In the Disney animated film “Big Hero 6,” the character Baymax is a loveable, squishy robot that resembles the Michelin Man and is programmed to be a sidekick and protector of the main character Hiro Hamada, a teen robotics engineer. Baymax is filled with air, which makes him exceptionally huggable and a hit with kids and adults alike.
According to UCLA’s Lihua Jin, a real-life robot like Baymax would be a feat of soft materials mechanical engineering, which is one of her areas of study. Jin joined the Bruin community in 2016 as an assistant professor of mechanical and aerospace engineering in the UCLA Henry Samueli School of Engineering and Applied Science, where she researches the mechanics of soft materials as well as the behavior of stimuli-responsive materials, soft robotics, nanomechanics and multiscale modeling.
Jin, who serves on the executive committee for the UCLA Institute for Digital Research and Education, grew up in China, and whereas her parents were discouraged from going to college, she was pushed to pursue higher education and was the first in her family to graduate from university. She recalled the advice from one of her high school teachers, who helped her develop her learning process — persistently and continually forming relevant questions — and told her that the precursor to success is hours of both smart and hard work.
Jin earned her bachelor’s and master’s degrees from Fudan University, one of China’s most prestigious institutions. With a natural affinity for math that began in childhood, Jin studied mechanical engineering as a graduate student, although, her passion for the field was sparked during her undergraduate sophomore year when she researched shape memory alloys and liquid crystal elastomers. These smart and solid materials can retain their original shape after being bent by responding to stimuli like water, heat or light.
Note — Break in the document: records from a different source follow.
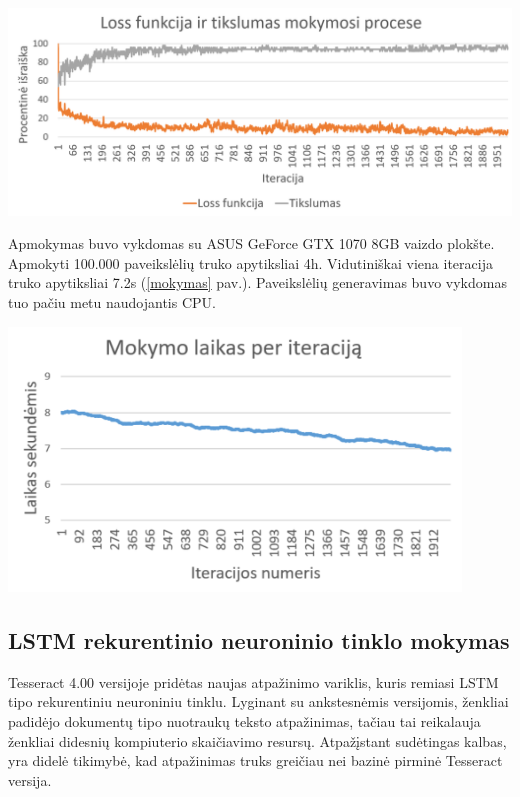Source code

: \documentclass{VUMIFInfBakalaurinis}
\begin{document}
\begin{minipage}{\linewidth}
  \includegraphics[width=14cm]{statistika.png}
  \label{statistika}
\end{minipage}

Apmokymas buvo vykdomas su ASUS GeForce GTX 1070 8GB vaizdo plokšte. Apmokyti 100.000 paveikslėlių truko apytiksliai 4h. Vidutiniškai viena iteracija truko apytiksliai 7.2s (\ref{mokymas} pav.).
Paveikslėlių generavimas buvo vykdomas tuo pačiu metu naudojantis CPU.

\begin{minipage}{\linewidth}
  \includegraphics[width=12cm]{mokymas.png}
  \label{mokymas}
\end{minipage}


\subsection{LSTM rekurentinio neuroninio tinklo mokymas}

Tesseract 4.00 versijoje pridėtas naujas atpažinimo variklis, kuris remiasi LSTM tipo rekurentiniu neuroniniu tinklu.
Lyginant su ankstesnėmis versijomis, ženkliai padidėjo dokumentų tipo nuotraukų teksto atpažinimas, tačiau tai reikalauja 
ženkliai didesnių kompiuterio skaičiavimo resursų. Atpažįstant sudėtingas kalbas, yra didelė tikimybė, kad atpažinimas truks 
greičiau nei bazinė pirminė Tesseract versija.
\end{document}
Applied outside the lab, stimuli-responsive materials can help launch compacted satellites that unfold in space once sunlight hits their panels. Other applications include the use of soft robotics in factories when sorting fragile products like fruits; for example, a robotic arm in manufacturing can’t be made of metal when handling tomatoes or strawberries. Instead, it ought to be made out of fabric that can apply different amounts of pressure depending on the object by pumping itself with more or less air — a Baymax-adjacent robot, perhaps.
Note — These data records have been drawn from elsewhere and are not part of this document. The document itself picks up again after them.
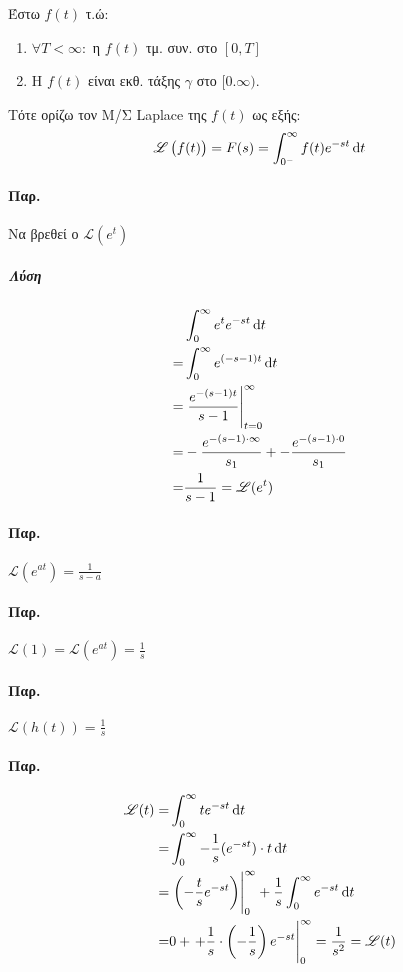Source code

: \documentclass[11pt,a4paper,titlepage,final]{article}
\begin{document}
\begin{defn*}{}
Έστω $f(t)$ τ.ώ:
\begin{enumerate}
\item \(\forall T<\infty: \) η $f(t)$ τμ. συν. στο \([0,T]\)
\item Η $f(t)$ είναι εκθ. τάξης $\gamma$ στο \([0.\infty)\).
\end{enumerate}

Τότε ορίζω τον Μ/Σ \textlatin{Laplace} της $f(t)$ ως εξής:
\[
\mathscr{L}\left(f(t)\right) = F(s)=\int_{0^-}^\infty f(t)e^{-st}\dif t
\]
\end{defn*}

\paragraph{Παρ.}
Να βρεθεί ο $\mathscr{L}(e^t)$
\subparagraph{Λύση}
\begin{align*}
&\int_0^\infty e^te^{-st}\dif t\\
=&\int_0^\infty e^{(-s-1)t} \dif t\\
=& \left. \frac{e^{-(s-1)t}}{s-1}\right|_{t=0}^\infty\\
=&-\frac{e^{-(s-1)\cdot\infty}}{s_1}+-\frac{e^{-(s-1)\cdot0}}{s_1}\\
=&\frac{1}{s-1}=\mathscr{L}(e^t)
\end{align*}

\paragraph{Παρ.}
\(
\mathscr{L}(e^{at}) = \frac{1}{s-a}
\)

\paragraph{Παρ.}
\(
\mathscr{L}(1) = \mathscr{L}(e^{at})=\frac{1}{s}
\)

\paragraph{Παρ.}
\(
\mathscr{L}\left(h(t)\right) = \frac{1}{s}
\)

\paragraph{Παρ.}
\begin{align*}
\mathscr{L}(t)=&\int_0^\infty te^{-st}\dif t
\\=&
\int_0^\infty -\frac{1}{s} (e^{-st})\cdot t \dif t
\\=&
\left.\left( -\frac{t}{s}e^{-st}\right)\right|_0^\infty + \frac{1}{s}\int_0^\infty e^{-st}\dif t
\\=&
0+\left. + \frac{1}{s}\cdot\left(-\frac{1}{s}\right) e^{-st}\right|_0^\infty = \frac{1}{s^2}=\mathscr{L}(t)
\end{align*}
\end{document}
By the time Jin was a senior, she knew that she wanted to pursue a doctorate in the United States. So, after completing her master’s degree, she attended Harvard University where she earned her Ph.D. in mechanical engineering and continued her research as a postdoc at Stanford University. Jin has conducted extensive research into hydrogels, which are highly aquatic materials similar to Jell-O. She said, theoretically, hydrogels could be used in medicine: a doctor, for instance, could implant a hydrogel into a patient that could slowly release doses of medication. She won the American Society of Mechanical Engineers — Applied Mechanics Division’s 2016 Haythornthwaite Young Investigator Award for her work involving photo-responsive hydrogels, which respond to light by swelling or deswelling.
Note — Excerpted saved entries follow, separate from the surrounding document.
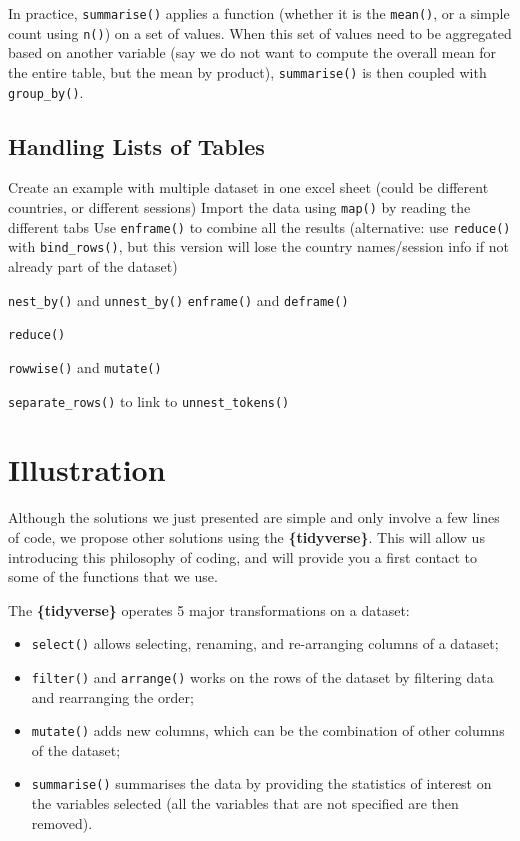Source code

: \documentclass[
]{book}
\providecommand{\tightlist}{%
  \setlength{\itemsep}{0pt}\setlength{\parskip}{0pt}}
\begin{document}
In practice, \texttt{summarise()} applies a function (whether it is the \texttt{mean()}, or a simple count using \texttt{n()}) on a set of values. When this set of values need to be aggregated based on another variable (say we do not want to compute the overall mean for the entire table, but the mean by product), \texttt{summarise()} is then coupled with \texttt{group\_by()}.

\hypertarget{handling-lists-of-tables}{%
\subsection{Handling Lists of Tables}\label{handling-lists-of-tables}}

Create an example with multiple dataset in one excel sheet (could be different countries, or different sessions)
Import the data using \texttt{map()} by reading the different tabs
Use \texttt{enframe()} to combine all the results
(alternative: use \texttt{reduce()} with \texttt{bind\_rows()}, but this version will lose the country names/session info if not already part of the dataset)

\texttt{nest\_by()} and \texttt{unnest\_by()}
\texttt{enframe()} and \texttt{deframe()}

\texttt{reduce()}

\texttt{rowwise()} and \texttt{mutate()}

\texttt{separate\_rows()} to link to \texttt{unnest\_tokens()}

\hypertarget{illustration}{%
\section{Illustration}\label{illustration}}

Although the solutions we just presented are simple and only involve a few lines of code, we propose other solutions using the \textbf{\{tidyverse\}}. This will allow us introducing this philosophy of coding, and will provide you a first contact to some of the functions that we use.

The \textbf{\{tidyverse\}} operates 5 major transformations on a dataset:

\begin{itemize}
\tightlist
\item
  \texttt{select()} allows selecting, renaming, and re-arranging columns of a dataset;
\item
  \texttt{filter()} and \texttt{arrange()} works on the rows of the dataset by filtering data and rearranging the order;
\item
  \texttt{mutate()} adds new columns, which can be the combination of other columns of the dataset;
\item
  \texttt{summarise()} summarises the data by providing the statistics of interest on the variables selected (all the variables that are not specified are then removed).
\end{itemize}
\end{document}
“In order to push our field forward, it really needs effort from many people,” Jin said. “What we try to do, is to identify new questions — questions people have not answered before — then try to develop new materials and understand the behaviors of those materials.”
Jin’s interests don’t stop with hydrogels. She is interested in self-healing materials, like a type of rubber that can bond itself back together after being cut or ripped. She’s also excited about the possibilities unlocked by flexible and stretchable electronics. Here, Jin’s research in how instability and fracture affect soft materials comes into play. As illustrated in her published diagram, when soft materials are bent, deformation can occur in the form of wrinkling, creasing, period doubling and ridging. This essential knowledge can help in the creation of wearable technology, such as electronic tattoos that can mimic the movement of skin while also measuring a body’s electrical activity.
“I know what I’m doing is more of the fundamentals,” Jin said. “I won’t claim that some material tomorrow could have a specific application, but I hope that those fundamentals can really push the field forward.”
However fictional it may seem at first, it’s too enticing not to imagine a world where one can take their phone out of their pocket and stretch it out to the size of a newspaper or a book. We still have awhile before that idea is a reality, but Jin’s research involving the mechanical fundamentals of soft materials as well as flexible and stretchable electronics is taking us a step closer to achieving it.